From 1910 to the 1940s, Shanghai posters were used to promote western goods such as cigarettes and beauty products.
They often showed fashionable ladies and married ‘art deco’ with traditional Chinese brush painting.
The Shanghai posters were to have a strong influence on what was to follow, as did some of the cartoon magazines, although they were to contrast sharply with the ‘Red Art’ style of the Cultural Revolution that make up the majority of the display. Many of these 1930s artists were to become propaganda artists after 1949.
From 1949 to 1953, these artists were encouraged to celebrate the birth of a new China and many produced artworks which appeared to promise happy times ahead. Many of them had already produced poster art supporting the anti-Japanese war and the crusade for liberation.

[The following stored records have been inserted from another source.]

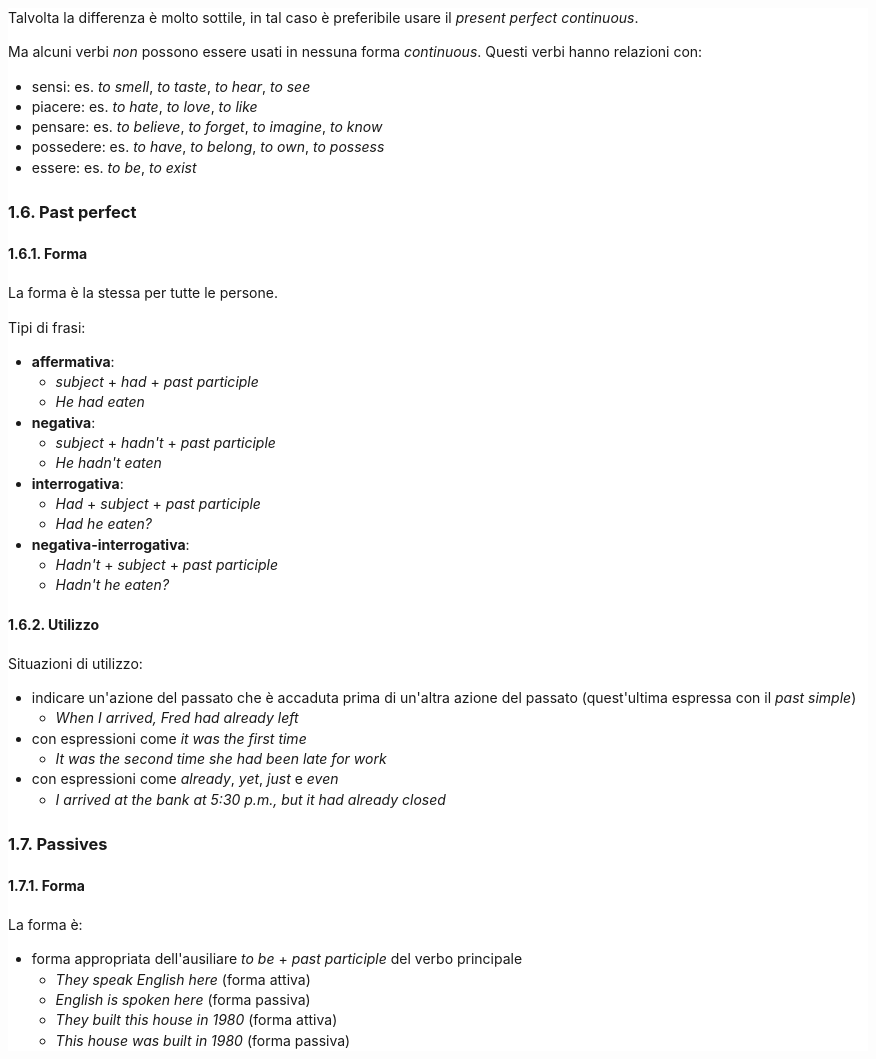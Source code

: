 Talvolta la differenza è molto sottile, in tal caso è preferibile usare il *present perfect continuous*.

Ma alcuni verbi *non* possono essere usati in nessuna forma *continuous*. Questi verbi hanno relazioni con:

- sensi: es. *to smell*, *to taste*, *to hear*, *to see*
- piacere: es. *to hate*, *to love*, *to like*
- pensare: es. *to believe*, *to forget*, *to imagine*, *to know*
- possedere: es. *to have*, *to belong*, *to own*, *to possess*
- essere: es. *to be*, *to exist*

### 1.6. Past perfect

#### 1.6.1. Forma

La forma è la stessa per tutte le persone.

Tipi di frasi:

- **affermativa**:
  - *subject* + *had* + *past participle*
  - *He had eaten*
- **negativa**:
  - *subject* + *hadn't* + *past participle*
  - *He hadn't eaten*
- **interrogativa**:
  - *Had* + *subject* + *past participle*
  - *Had he eaten?*
- **negativa-interrogativa**:
  - *Hadn't* + *subject* + *past participle*
  - *Hadn't he eaten?*

#### 1.6.2. Utilizzo

Situazioni di utilizzo:

- indicare un'azione del passato che è accaduta prima di un'altra azione del passato (quest'ultima espressa con il *past simple*)
  - *When I arrived, Fred had already left*
- con espressioni come *it was the first time*
  - *It was the second time she had been late for work*
- con espressioni come *already*, *yet*, *just* e *even*
  - *I arrived at the bank at 5:30 p.m., but it had already closed*

### 1.7. Passives

#### 1.7.1. Forma

La forma è:

- forma appropriata dell'ausiliare *to be* + *past participle* del verbo principale
  - *They speak English here* (forma attiva)
  - *English is spoken here* (forma passiva)
  - *They built this house in 1980* (forma attiva)
  - *This house was built in 1980* (forma passiva)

Most of the propaganda posters produced during this period were printed by privately owned plants in Shanghai.
The next three years were, politically, relatively stable and the propaganda posters of the time were mainly concerned with improving industrial and agricultural production and the promotion of family life.
However, from 1957 until 1962 political movements started to mobilise public opinion, and many caricature images of cartoon style posters were created by workers and farmers, reflecting the zealous enthusiasm of the common man.
This one from 1957, for instance, reads ‘Smash the attack by the rightists and defend socialist construction’.
The Cold War was probably at its worst from 1963 to 1965 and many of the propaganda posters promoted opposition to ‘US imperialism’, epitomised by both the Korean and Vietnam Wars.
There’s even a poster depicting one of Mao’s favourite analogies that imperialists and reactionaries are paper tigers. All reactionaries are paper tigers. In appearance, the reactionaries are terrifying, but in reality, they are not so powerful. From a long-term point of view, it is not the reactionaries but the people who are powerful.
In the summer of 1966, the Cultural Revolution broke out in Peking University. In poster art, Chairman Mao Zedong was depicted as a red sun shining down on his people, who were often depicted as sunflowers.
1966 also saw the first appearance of giant paper cuts featuring Mao surrounded by adoring peasants.
Common themes of the posters in this decade included world revolution against US imperialism, the rejection of Russian revisionism and the relocation of students to the countryside.
Yet another aspect of this era was the emergence of the so-called Big Character Poster (大字报 – DaZiBao). During this period literally tens of millions of big character posters appeared in China due to Mao’s encouragement. They were projected as sacred objects and vandalising a big character poster was viewed as undermining the movement. As a result, they were left in the street to natural erosion which is why they are so rarely found today. Yang Peiming has about 300 pieces of DaZiBao in his collection.
Although entrance to the museum is 25 yuan, it earns a little extra through the sale of reproductions of some of the posters, along with copies of Mao’s ‘Little Red Book’, Mao statuettes and other objets d’art of interest to foreign visitors.
Many of the visitors end up buying a calendar, or a poster catalogue or poster reproductions as a souvenir of this amazing collection.
Although this collection will only take you about 15 minutes to walk around, it amply demonstrates the artwork behind the Communist Party political posters and in so doing gives an extraordinary insight into the momentous events of China’s modern history over the last century.
** To find the Shanghai Propaganda Poster Art Center, take Metro Line 2 to Jiangsu Road and leave by Exit 3. Walk 300 metres east and turn right onto Zhenning Road. One km later, at the cross roads, turn right and walk for 150 metres. The museum is at 868 Huashan Road. Look for the PPAC sign on building 4.